"Set them off on what?"
Mark pointed downwards. "If that nut hatch was genuine, there would be people resting on the patios, others taking the air, some using the pool—there's an awning over it to protect invalids from the sun. And where are the staff? It's a lovely place down there. Lush and beautifully laid out. Wouldn't there be even one single person with business or pleasure outside the building? There are stables beyond the pool and a carport full of cars and pick-up trucks. Yet no one to tend the horses? No car needing checking? No, me old darling—something set 'em moving, and I think it was young chummy on the hill yonder. He was wearing dark clothes."
"Young?"
"The way he scarpered over the Beecham—yes."
"Speak English, you limey half-wit!"
"Scarpered, darling—ran. Beecham—as in Beecham Pill hill. They call it rhyming slang. Very useful."
"Not now. The only useful thing I need is a way in to that lush oasis without setting off their goddamn button."
Mark leaned back, relaxed.
"With you little eye, can you spy a gee-gee?"
"A number of them in stables—the top halves of the doors are open."
"I have a way with gee-gees. I think I smell good—a sort of inner cleanliness."
"Skip the commercial."
"Devices are for alarm—yes?"
She shrugged. "I've known some killers—booby traps."
"But not down there."
"Oh no? Flower beds, lawns, curving paths—we won't know how to avoid them. That dirt road from the highway must be all of eight miles, but I'd say there'd be alarms every mile."
"But not killers."
"If it was me, I'd wire the patio too," she said thoughtfully. "That would leave the path around the perimeter fence, past the corrals and the carports and on to the stables. Now where would I booby that? I'd let us get in—some way in—then I'd rig them across that open area. Hmm—can't see what's at back of the main building. Doesn't really matter. Our shortest line for entry is at the side." She moved her head and the range glass back and forth. "Yep—through or over the fence, along the outer path, past the stables, cut across at the edge of the pool. Three leaps and we're under a window."
"They won't be killers," said Mark.
"Will you quit saying that? It's a chance we have to take."
"I love horses. I wouldn't hurt a horse. And it can run a sight faster than I can."
She lowered the glass, leaning on one elbow.

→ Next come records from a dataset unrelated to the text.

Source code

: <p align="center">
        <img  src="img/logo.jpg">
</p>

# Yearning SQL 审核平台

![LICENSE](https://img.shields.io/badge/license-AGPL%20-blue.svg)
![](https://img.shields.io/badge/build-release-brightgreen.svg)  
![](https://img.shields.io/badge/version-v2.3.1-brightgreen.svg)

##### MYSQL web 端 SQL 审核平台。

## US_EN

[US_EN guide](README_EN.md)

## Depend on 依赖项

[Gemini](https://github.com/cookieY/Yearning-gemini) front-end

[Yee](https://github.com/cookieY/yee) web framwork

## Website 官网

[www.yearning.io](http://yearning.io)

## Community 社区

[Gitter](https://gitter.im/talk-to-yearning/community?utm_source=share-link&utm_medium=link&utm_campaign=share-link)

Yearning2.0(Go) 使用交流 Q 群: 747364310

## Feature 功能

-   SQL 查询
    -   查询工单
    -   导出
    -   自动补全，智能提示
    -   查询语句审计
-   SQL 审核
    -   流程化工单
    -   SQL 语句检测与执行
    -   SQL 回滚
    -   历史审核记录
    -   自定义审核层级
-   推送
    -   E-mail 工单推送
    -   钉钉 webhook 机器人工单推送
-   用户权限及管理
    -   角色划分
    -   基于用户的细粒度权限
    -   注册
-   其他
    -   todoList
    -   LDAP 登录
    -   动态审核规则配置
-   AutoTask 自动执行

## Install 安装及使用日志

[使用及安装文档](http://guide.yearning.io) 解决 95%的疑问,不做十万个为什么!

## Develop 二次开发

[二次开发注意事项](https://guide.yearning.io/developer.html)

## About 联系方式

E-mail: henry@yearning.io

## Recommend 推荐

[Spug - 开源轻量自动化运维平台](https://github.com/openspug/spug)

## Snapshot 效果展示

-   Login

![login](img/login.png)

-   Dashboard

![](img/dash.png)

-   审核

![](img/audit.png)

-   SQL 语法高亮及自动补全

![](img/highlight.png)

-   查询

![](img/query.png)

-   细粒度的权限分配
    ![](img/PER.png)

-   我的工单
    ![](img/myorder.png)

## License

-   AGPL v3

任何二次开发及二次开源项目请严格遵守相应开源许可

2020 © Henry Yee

"You British! Crazy animal lovers. Feed a dog and starve a child."
"Nasty, nasty."
"Yes, it was. Sorry. But you make me so mad. You think we can use the horses?"
"Me—not we. I will give my well-known impersonation of the galloping major while you trip the light fantastic around t'other way."
"But if the approaches are booby-trapped, as we're sure they must be, you'll set them off. It's the very thing we want to avoid."
"Horses, ducky—horses will set 'em off. So if you set any off, they'll think it's another horse. By the time they find out, you'll be through the alarm system."
"You'll draw them to you."
"I shall be expecting them. They won't be expecting me."
"How do you get around to the stables?"
"Goat's milk—very nourishing," said Mark. "Make yogurt from it. Marvellous stuff. Makes you live to a hundred and ten. And goats live on old chop sticks and bubble gum."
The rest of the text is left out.